New Delhi: Private housing finance lender HDFC has ruled out cut in interest rates unless cost of funds declines, even as most public sector banks have already reduced benchmark lending rates by 0.75%.
“Cost of funds is still high, so once it comes down, we will reduce interest rates,” HDFC Chairman Deepak Parekh said.
However, deposit rates are set to come down as most of the public sector banks are planning to cut the peak rate by 100 basis points in December. Peak deposit rates of most of the banks would come down to 9.5%.
Taking the lead, the country’s second largest public sector lender Punjab National Bank yesterday announced cutting fixed deposit rates by 25-100 basis points, besides slashing lending rates by 100 basis points to 12.5%, a move that will make auto, home and other commercial loans cheaper.

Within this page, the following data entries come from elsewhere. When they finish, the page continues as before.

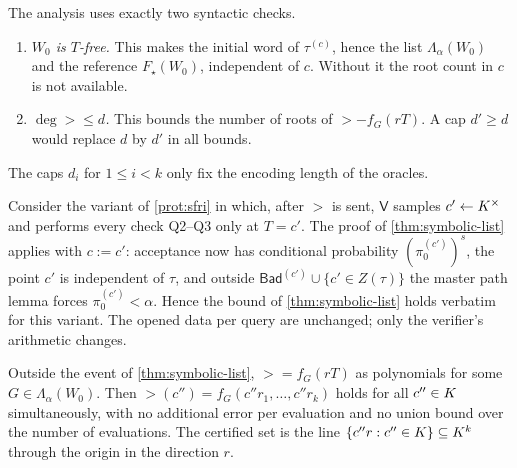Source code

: \begin{remark}\label{rem:degree-checks}
The analysis uses exactly two syntactic checks.
\begin{enumerate}[label=\textup{(\roman*)}]
\item \emph{$W_0$ is $T$-free.} This makes the initial word of $\tau^{(c)}$, hence the
list $\Lambda_\alpha(W_0)$ and the reference $F_\star(W_0)$, independent of $c$. Without
it the root count in $c$ is not available.
\item \emph{$\deg\gt\le d$.} This bounds the number of roots of $\gt-f_G(rT)$. A cap
$d'\ge d$ would replace $d$ by $d'$ in all bounds.
\end{enumerate}
The caps $d_i$ for $1\le i<k$ only fix the encoding length of the oracles.
\end{remark}

\begin{remark}\label{rem:single-point}
Consider the variant of \cref{prot:sfri} in which, after $\gt$ is sent, $\mathsf V$
samples $c'\leftarrow\K^\times$ and performs every check Q2--Q3 only at $T=c'$. The proof
of \cref{thm:symbolic-list} applies with $c:=c'$: acceptance now has conditional
probability $(\pi^{(c')}_0)^s$, the point $c'$ is independent of $\tau$, and outside
$\mathsf{Bad}^{(c')}\cup\{c'\in Z(\tau)\}$ the master path lemma forces
$\pi^{(c')}_0<\alpha$. Hence the bound of \cref{thm:symbolic-list} holds verbatim for
this variant. The opened data per query are unchanged; only the verifier's arithmetic
changes.
\end{remark}

\begin{remark}\label{rem:reuse}
Outside the event of \cref{thm:symbolic-list}, $\gt=f_G(rT)$ as polynomials for some
$G\in\Lambda_\alpha(W_0)$. Then $\gt(c'')=f_G(c''r_1,\dots,c''r_k)$ holds for all
$c''\in\K$ simultaneously, with no additional error per evaluation and no union bound
over the number of evaluations. The certified set is the line
$\{c''r:c''\in\K\}\subseteq\K^k$ through the origin in the direction $r$.
\end{remark}
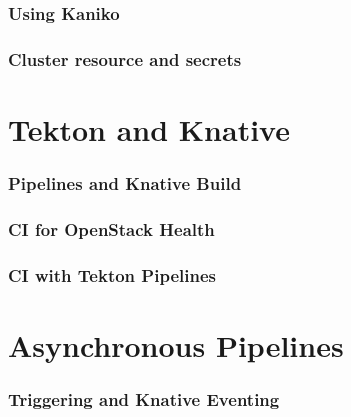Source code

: \documentclass[aspectratio=169,11pt,hyperref={colorlinks=true}]{beamer}
\begin{document}
\begin{lblackrwhiteframe}
\begin{grayframe}
  \frametitle{Using Kaniko}
\end{grayframe}

\begin{grayframe}
  \frametitle{Cluster resource and secrets}
\end{grayframe}

\section{Tekton and Knative}

\begin{grayframe}
  \frametitle{Pipelines and Knative Build}
\end{grayframe}

\begin{grayframe}
  \frametitle{CI for OpenStack Health}
\end{grayframe}

\begin{grayframe}
  \frametitle{CI with Tekton Pipelines}
\end{grayframe}

\section{Asynchronous Pipelines}

\begin{grayframe}
  \frametitle{Triggering and Knative Eventing}
\end{grayframe}


\end{lblackrwhiteframe}
\end{document}
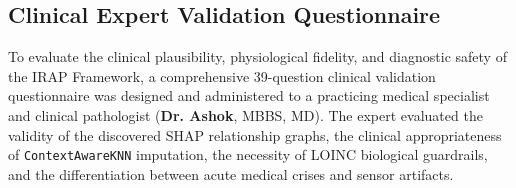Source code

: \documentclass[MTech]{ugthesis}
\begin{document}
\begin{singlespace}
  
\end{singlespace}

\appendix
\begin{appendices}
\chapter{Clinical Expert Validation Questionnaire}
To evaluate the clinical plausibility, physiological fidelity, and diagnostic safety of the \ac{IRAP} Framework, a comprehensive 39-question clinical validation questionnaire was designed and administered to a practicing medical specialist and clinical pathologist (\textbf{Dr. Ashok}, MBBS, MD). The expert evaluated the validity of the discovered \ac{SHAP} relationship graphs, the clinical appropriateness of \texttt{ContextAwareKNN} imputation, the necessity of \ac{LOINC} biological guardrails, and the differentiation between acute medical crises and sensor artifacts.


\end{appendices}
\end{document}
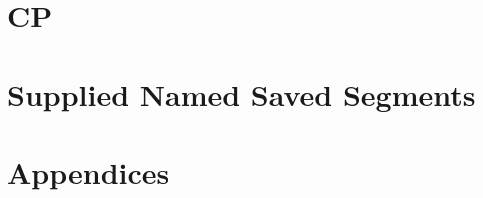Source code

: \documentclass[12pt]{book}
\begin{document}





\part{CP}
\label{part:cp}


\part{Supplied Named Saved Segments}
\label{part:supplied-nss}


\appendix
\part{Appendices}
\label{part:appendices}

\end{document}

Parekh’s comments came two days after Finance Minister P Chidambaram said that the competition from PSU banks will force lenders in private sector to cut interest rates sooner than later.
In response to the measures taken by the Reserve Bank of India (RBI) to ease liquidity situation, PSU banks slashed their prime lending rates by 75 basis points, but the private sector banks are yet to make a move in this regard.
Inflation continued to fall for the third week in a row, with declining by 0.06% to 8.84% for the week ended 15 November, which may prompt RBI to ease money supply as demanded by bankers. This may help private sector banks go for a cut in their lending rates.